The yellow colour made me worried that banana extract might be involved, but if it was, I couldn’t tell (the ice cream actually had a slightly underripe banana flavour). And of course, I don’t have to tell you that banana and Nutella are great together.
Also: I’m just happy whenever an ice cream shop is still using plastic spoons. Sorry, the environment — wooden spoons are horrible. I’m pretty sure that if they eat ice cream in hell (fart flavoured, I guess?), they use wooden spoons.
Location: 888 Dundas Street East, Mississauga (inside the Mississauga Chinese Centre)
If a restaurant has an enormous slab of tasty-looking roasted pork hanging in the window, you should eat at that restaurant. That’s just a fact. Is that a law? I think that might be the law. If you see a restaurant like that you have to eat there or you’ll go to jail. That sounds fair to me.
Luen Hing also has chicken and duck hanging in the window, and clearly I have to go back, because that pork… wow.
I ordered the roast pork and barbecue pork on rice, which comes with a seriously generous amount of tasty eats for about twelve bucks. It’s a great deal, that’s for sure.
I actually brought this home instead of eating in the food court, and I had resigned myself to the fact that the pork skin probably wouldn’t be particularly crispy. It’s hard to retain your crunch when you’ve been steaming in a sealed take-out box. But oh man, that skin was crisp. It was at delightful, kettle chip levels of crunchiness.
And the pork itself was so good. Super flavourful, nice and tender, fatty but not too fatty, and of course, the aforementioned super crunchy skin. Delightful.
The barbecue pork wasn’t quite on the same level — it was a bit dry — but it was still quite tasty, with a nice balance of sweet and savoury.
The steamed cabbage and the sauce they poured on top were also quite good. It all adds up to a seriously satisfying version of this dish, and a restaurant that I’ll almost certainly be returning to in the near future.
Location: 4040 Creditview Road #1, Mississauga
Akko Cake House is a bit oddly named. They do have a handful of cakes at the front, but mostly, this is a fairly standard Chinese bakery with a whole bunch of sweet and savoury buns and tarts.
I tried a few sweet buns: coconut, custard, and walnut.
The pastry itself was quite good — it was fresh, a little bit sweet, and super fluffy.
I was intrigued about the walnut variety; I don’t recall ever seeing a walnut bun before, and I’ve certainly never tried one. It was fairly subtle, however, with a very thin layer of walnut paste and a few walnut chunks. It tasted more like a plain bun with a mild walnut flavour.

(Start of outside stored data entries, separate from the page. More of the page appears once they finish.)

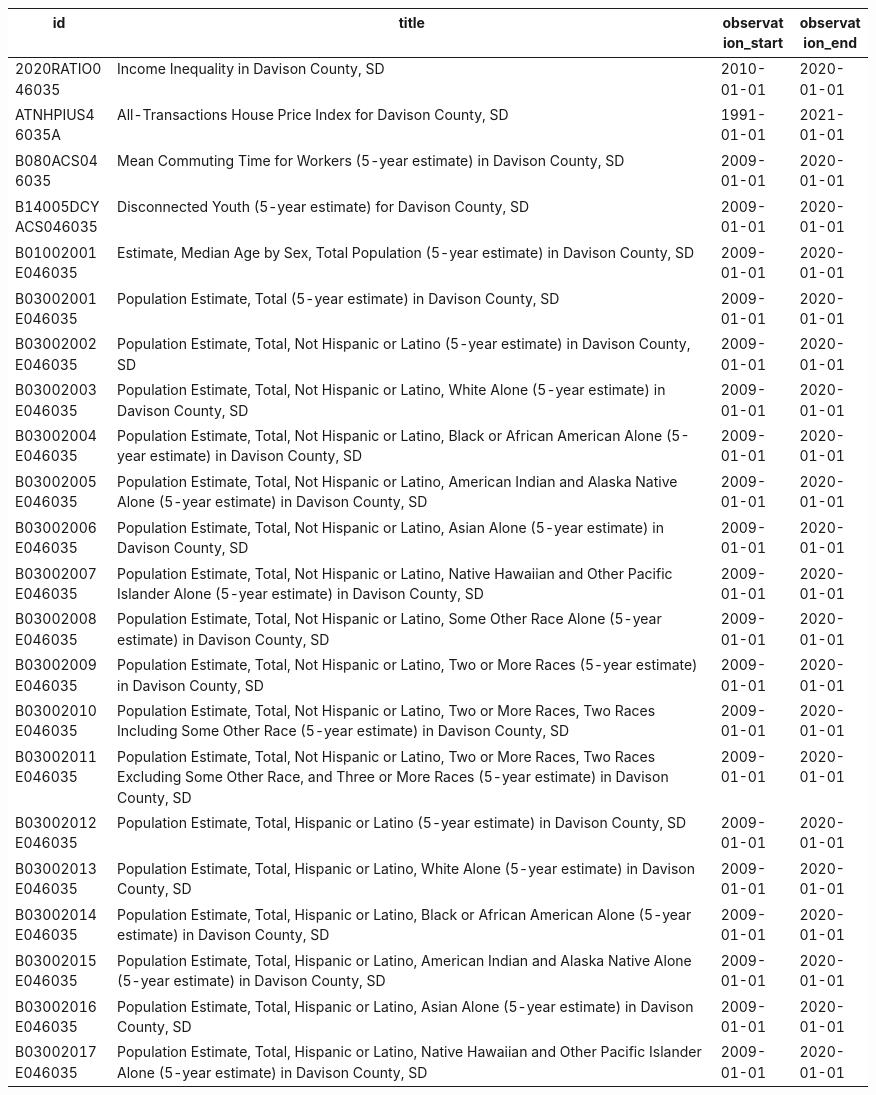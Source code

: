 | id                        | title                                                                                                                                                                       | observation_start   | observation_end   |
|---------------------------|-----------------------------------------------------------------------------------------------------------------------------------------------------------------------------|---------------------|-------------------|
| 2020RATIO046035           | Income Inequality in Davison County, SD                                                                                                                                     | 2010-01-01          | 2020-01-01        |
| ATNHPIUS46035A            | All-Transactions House Price Index for Davison County, SD                                                                                                                   | 1991-01-01          | 2021-01-01        |
| B080ACS046035             | Mean Commuting Time for Workers (5-year estimate) in Davison County, SD                                                                                                     | 2009-01-01          | 2020-01-01        |
| B14005DCYACS046035        | Disconnected Youth (5-year estimate) for Davison County, SD                                                                                                                 | 2009-01-01          | 2020-01-01        |
| B01002001E046035          | Estimate, Median Age by Sex, Total Population (5-year estimate) in Davison County, SD                                                                                       | 2009-01-01          | 2020-01-01        |
| B03002001E046035          | Population Estimate, Total (5-year estimate) in Davison County, SD                                                                                                          | 2009-01-01          | 2020-01-01        |
| B03002002E046035          | Population Estimate, Total, Not Hispanic or Latino (5-year estimate) in Davison County, SD                                                                                  | 2009-01-01          | 2020-01-01        |
| B03002003E046035          | Population Estimate, Total, Not Hispanic or Latino, White Alone (5-year estimate) in Davison County, SD                                                                     | 2009-01-01          | 2020-01-01        |
| B03002004E046035          | Population Estimate, Total, Not Hispanic or Latino, Black or African American Alone (5-year estimate) in Davison County, SD                                                 | 2009-01-01          | 2020-01-01        |
| B03002005E046035          | Population Estimate, Total, Not Hispanic or Latino, American Indian and Alaska Native Alone (5-year estimate) in Davison County, SD                                         | 2009-01-01          | 2020-01-01        |
| B03002006E046035          | Population Estimate, Total, Not Hispanic or Latino, Asian Alone (5-year estimate) in Davison County, SD                                                                     | 2009-01-01          | 2020-01-01        |
| B03002007E046035          | Population Estimate, Total, Not Hispanic or Latino, Native Hawaiian and Other Pacific Islander Alone (5-year estimate) in Davison County, SD                                | 2009-01-01          | 2020-01-01        |
| B03002008E046035          | Population Estimate, Total, Not Hispanic or Latino, Some Other Race Alone (5-year estimate) in Davison County, SD                                                           | 2009-01-01          | 2020-01-01        |
| B03002009E046035          | Population Estimate, Total, Not Hispanic or Latino, Two or More Races (5-year estimate) in Davison County, SD                                                               | 2009-01-01          | 2020-01-01        |
| B03002010E046035          | Population Estimate, Total, Not Hispanic or Latino, Two or More Races, Two Races Including Some Other Race (5-year estimate) in Davison County, SD                          | 2009-01-01          | 2020-01-01        |
| B03002011E046035          | Population Estimate, Total, Not Hispanic or Latino, Two or More Races, Two Races Excluding Some Other Race, and Three or More Races (5-year estimate) in Davison County, SD | 2009-01-01          | 2020-01-01        |
| B03002012E046035          | Population Estimate, Total, Hispanic or Latino (5-year estimate) in Davison County, SD                                                                                      | 2009-01-01          | 2020-01-01        |
| B03002013E046035          | Population Estimate, Total, Hispanic or Latino, White Alone (5-year estimate) in Davison County, SD                                                                         | 2009-01-01          | 2020-01-01        |
| B03002014E046035          | Population Estimate, Total, Hispanic or Latino, Black or African American Alone (5-year estimate) in Davison County, SD                                                     | 2009-01-01          | 2020-01-01        |
| B03002015E046035          | Population Estimate, Total, Hispanic or Latino, American Indian and Alaska Native Alone (5-year estimate) in Davison County, SD                                             | 2009-01-01          | 2020-01-01        |
| B03002016E046035          | Population Estimate, Total, Hispanic or Latino, Asian Alone (5-year estimate) in Davison County, SD                                                                         | 2009-01-01          | 2020-01-01        |
| B03002017E046035          | Population Estimate, Total, Hispanic or Latino, Native Hawaiian and Other Pacific Islander Alone (5-year estimate) in Davison County, SD                                    | 2009-01-01          | 2020-01-01        |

The custard was about what you’d expect. It was sweet, creamy, and tasty.
The coconut bun was where it was at. The generous filling was really tasty, with a nice coconut flavour. It also has a surprisingly strong hit of salt that does a great job of rounding out the sweetness. It’s really good. The bakery was packed (the line was to the door when I left), and with buns that good, it’s easy enough to see why.
Location: 1177 Central Parkway West, Unit 9, Mississauga
Beefing with 7 is a Hong Kong-style restaurant with a few locations throughout the GTA (and an absolutely baffling name — there’s no indication on the menu or the restaurant’s website about what “7” refers to).
I had the signature beef brisket noodle soup, and it’s perfectly tasty, though it’s nothing you need to jump in your car and go out of your way for.
Still, I don’t have any complaints — the broth has a clean beefy flavour, the simply-spiced brisket is tender, and the firm noodles are satisfying. There are also several optional add-ons, which might not be a bad idea; the bowl is tasty, but could probably use some jazzing up.
There is, however, a bowl of tasty chili oil on the table, which is a must. It adds a nice kick and a bit more depth of flavour to the very straightforward bowl of noodle soup.